Activity: Please give the number of lines in the entries below that hold "discord", with no other words.

(Data items)
--------

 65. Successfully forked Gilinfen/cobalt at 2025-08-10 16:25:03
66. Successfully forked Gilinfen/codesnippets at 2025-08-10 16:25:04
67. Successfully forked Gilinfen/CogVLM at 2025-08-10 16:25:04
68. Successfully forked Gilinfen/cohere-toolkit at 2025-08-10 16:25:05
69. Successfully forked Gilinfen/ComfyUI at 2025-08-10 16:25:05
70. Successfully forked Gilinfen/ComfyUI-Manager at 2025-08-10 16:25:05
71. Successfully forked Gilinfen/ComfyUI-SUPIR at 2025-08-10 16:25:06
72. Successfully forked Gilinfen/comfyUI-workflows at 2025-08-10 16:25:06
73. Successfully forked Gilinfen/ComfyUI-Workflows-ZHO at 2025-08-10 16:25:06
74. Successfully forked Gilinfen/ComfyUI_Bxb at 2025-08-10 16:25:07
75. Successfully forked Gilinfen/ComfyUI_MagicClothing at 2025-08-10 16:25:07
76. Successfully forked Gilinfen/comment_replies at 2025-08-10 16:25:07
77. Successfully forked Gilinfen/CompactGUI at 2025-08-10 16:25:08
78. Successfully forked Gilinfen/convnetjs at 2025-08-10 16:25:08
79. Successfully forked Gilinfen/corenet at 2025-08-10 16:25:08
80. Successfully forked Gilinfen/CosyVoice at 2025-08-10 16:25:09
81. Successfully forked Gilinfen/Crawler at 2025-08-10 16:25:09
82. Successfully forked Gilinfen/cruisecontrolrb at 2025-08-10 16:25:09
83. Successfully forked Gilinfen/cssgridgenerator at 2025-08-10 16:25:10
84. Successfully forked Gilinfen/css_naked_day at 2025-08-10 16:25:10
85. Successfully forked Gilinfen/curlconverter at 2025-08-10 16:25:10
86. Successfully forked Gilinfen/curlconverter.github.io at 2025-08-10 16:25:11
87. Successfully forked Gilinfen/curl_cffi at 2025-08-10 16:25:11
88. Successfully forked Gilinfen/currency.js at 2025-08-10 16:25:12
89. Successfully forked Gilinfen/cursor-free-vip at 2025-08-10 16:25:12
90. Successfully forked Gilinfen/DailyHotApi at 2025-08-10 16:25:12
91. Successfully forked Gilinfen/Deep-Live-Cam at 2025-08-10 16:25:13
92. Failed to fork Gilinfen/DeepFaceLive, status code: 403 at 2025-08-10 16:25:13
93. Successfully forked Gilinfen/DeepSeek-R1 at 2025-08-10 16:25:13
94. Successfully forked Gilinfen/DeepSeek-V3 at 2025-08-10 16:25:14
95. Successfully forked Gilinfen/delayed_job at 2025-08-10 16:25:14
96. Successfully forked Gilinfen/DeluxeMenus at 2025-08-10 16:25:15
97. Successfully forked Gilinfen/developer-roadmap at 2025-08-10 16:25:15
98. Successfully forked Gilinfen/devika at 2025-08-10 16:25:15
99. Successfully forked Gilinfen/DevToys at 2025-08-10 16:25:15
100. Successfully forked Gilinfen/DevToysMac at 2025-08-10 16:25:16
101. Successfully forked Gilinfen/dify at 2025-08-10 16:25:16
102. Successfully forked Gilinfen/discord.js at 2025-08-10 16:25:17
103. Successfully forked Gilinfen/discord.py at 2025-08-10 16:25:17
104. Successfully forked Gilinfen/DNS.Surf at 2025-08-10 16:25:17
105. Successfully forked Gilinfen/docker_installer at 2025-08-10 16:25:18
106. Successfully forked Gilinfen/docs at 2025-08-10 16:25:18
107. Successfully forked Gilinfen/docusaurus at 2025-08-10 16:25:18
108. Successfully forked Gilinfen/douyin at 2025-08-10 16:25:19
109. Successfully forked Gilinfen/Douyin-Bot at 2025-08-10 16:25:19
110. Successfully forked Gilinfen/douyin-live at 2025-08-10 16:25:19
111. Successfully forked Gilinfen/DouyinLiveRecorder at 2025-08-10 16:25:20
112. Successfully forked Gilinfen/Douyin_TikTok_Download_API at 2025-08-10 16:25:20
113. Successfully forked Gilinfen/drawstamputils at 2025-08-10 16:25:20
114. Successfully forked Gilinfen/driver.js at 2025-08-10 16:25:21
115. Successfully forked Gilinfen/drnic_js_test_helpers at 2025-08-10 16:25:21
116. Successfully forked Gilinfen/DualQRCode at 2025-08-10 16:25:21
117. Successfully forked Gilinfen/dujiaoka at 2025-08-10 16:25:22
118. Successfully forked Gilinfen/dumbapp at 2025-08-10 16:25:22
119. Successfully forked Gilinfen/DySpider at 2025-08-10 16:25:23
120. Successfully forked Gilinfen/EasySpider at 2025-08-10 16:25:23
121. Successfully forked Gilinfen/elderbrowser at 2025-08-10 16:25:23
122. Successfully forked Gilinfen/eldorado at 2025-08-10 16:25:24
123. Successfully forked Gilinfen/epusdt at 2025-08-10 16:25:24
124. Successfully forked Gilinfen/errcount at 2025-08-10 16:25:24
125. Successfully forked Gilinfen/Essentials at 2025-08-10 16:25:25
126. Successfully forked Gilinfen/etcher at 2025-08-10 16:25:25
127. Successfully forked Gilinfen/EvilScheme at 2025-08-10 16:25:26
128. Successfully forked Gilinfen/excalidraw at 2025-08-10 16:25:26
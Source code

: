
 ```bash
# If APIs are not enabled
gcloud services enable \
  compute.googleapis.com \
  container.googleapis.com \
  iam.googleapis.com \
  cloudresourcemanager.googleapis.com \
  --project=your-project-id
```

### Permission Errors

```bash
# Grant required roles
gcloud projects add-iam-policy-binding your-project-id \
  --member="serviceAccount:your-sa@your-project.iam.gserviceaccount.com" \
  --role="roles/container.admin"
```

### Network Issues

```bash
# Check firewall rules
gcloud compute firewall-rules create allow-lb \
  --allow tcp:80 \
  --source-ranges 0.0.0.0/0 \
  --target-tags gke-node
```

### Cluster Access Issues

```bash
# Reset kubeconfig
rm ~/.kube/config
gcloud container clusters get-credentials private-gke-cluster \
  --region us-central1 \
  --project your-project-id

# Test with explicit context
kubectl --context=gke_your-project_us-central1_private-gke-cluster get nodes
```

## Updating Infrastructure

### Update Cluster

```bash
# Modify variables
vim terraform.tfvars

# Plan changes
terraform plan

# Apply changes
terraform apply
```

--------

Solved problem: 2